TASK PROMPT: Using the material below, copy every line where "cover" appears.
** INFORMATION GIVEN follows **
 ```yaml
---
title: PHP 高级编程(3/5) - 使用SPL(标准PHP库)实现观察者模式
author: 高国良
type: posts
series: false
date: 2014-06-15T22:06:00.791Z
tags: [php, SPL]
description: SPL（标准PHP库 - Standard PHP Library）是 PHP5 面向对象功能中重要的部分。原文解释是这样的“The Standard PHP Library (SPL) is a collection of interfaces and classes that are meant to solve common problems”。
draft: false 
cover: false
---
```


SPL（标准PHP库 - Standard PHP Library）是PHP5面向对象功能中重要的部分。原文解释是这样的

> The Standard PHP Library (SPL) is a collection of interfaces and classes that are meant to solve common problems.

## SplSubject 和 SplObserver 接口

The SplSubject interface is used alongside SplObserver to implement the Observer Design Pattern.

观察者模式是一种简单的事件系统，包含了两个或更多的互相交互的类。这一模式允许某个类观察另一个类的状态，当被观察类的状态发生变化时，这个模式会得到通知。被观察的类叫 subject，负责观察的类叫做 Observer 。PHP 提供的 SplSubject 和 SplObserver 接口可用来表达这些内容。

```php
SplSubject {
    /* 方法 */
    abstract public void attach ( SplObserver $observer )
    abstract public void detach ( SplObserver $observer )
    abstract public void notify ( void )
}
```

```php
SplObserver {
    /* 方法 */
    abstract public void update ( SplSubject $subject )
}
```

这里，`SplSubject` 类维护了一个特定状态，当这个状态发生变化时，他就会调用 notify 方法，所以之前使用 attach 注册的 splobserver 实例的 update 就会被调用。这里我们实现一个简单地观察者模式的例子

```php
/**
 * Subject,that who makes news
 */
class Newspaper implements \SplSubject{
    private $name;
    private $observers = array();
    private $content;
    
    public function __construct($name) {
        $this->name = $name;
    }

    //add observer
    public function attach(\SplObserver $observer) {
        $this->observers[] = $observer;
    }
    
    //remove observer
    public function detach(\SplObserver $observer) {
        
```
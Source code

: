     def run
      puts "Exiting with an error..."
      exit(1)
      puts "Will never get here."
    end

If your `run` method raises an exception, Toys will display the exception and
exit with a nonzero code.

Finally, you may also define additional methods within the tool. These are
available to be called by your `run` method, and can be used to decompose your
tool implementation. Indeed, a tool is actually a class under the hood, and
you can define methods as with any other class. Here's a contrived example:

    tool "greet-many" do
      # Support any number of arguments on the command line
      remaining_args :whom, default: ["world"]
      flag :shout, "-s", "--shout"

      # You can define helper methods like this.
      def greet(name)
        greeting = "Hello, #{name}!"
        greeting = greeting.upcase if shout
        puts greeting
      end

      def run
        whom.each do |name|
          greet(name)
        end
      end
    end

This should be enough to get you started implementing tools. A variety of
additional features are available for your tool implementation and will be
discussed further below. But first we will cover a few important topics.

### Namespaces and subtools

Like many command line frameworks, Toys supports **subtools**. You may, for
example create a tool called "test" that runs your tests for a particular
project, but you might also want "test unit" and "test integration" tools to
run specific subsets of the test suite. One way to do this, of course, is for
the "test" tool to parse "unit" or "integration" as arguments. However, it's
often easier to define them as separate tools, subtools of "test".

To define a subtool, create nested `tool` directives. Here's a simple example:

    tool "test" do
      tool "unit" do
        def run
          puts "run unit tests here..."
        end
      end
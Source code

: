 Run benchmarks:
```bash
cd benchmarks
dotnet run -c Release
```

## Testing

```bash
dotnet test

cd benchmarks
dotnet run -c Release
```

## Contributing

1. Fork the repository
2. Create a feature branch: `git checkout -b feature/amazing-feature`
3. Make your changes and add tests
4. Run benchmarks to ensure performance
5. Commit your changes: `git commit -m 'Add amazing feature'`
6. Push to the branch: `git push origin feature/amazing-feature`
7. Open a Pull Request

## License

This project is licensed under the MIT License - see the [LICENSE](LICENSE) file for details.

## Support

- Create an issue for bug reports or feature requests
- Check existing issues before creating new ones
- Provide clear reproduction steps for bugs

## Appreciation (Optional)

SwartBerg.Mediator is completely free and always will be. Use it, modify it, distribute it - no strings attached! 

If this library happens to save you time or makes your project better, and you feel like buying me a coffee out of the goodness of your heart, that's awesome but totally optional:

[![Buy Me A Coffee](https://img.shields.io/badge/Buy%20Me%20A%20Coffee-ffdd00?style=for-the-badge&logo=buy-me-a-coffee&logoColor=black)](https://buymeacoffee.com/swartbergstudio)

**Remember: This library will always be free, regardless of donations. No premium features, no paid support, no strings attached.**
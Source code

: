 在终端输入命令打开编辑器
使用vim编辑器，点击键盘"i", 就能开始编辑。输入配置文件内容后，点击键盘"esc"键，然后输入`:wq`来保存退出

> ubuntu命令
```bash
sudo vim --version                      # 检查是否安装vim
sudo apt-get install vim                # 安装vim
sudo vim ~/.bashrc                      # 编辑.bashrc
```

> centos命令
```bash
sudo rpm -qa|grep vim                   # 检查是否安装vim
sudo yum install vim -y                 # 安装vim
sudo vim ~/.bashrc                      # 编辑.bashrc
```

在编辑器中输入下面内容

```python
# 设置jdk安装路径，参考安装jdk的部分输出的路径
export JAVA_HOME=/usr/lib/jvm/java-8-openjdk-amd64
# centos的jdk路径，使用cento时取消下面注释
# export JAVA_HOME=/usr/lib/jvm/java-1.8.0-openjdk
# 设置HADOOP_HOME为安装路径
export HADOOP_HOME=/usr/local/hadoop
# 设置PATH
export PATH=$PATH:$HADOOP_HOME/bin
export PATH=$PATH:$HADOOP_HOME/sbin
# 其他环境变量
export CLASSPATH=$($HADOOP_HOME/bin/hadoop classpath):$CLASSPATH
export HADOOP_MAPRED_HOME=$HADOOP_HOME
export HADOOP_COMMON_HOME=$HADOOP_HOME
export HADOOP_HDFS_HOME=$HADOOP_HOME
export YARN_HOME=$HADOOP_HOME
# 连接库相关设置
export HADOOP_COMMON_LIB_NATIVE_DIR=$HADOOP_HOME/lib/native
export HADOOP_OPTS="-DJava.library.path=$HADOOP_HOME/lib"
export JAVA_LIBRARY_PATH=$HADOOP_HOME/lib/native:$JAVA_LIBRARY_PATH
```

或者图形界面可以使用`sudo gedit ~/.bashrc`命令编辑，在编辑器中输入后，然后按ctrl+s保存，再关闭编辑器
** End of INFORMATION GIVEN **
REPLY TO THE EXERCISE:
cover: false
discussed further below. But first we will cover a few important topics.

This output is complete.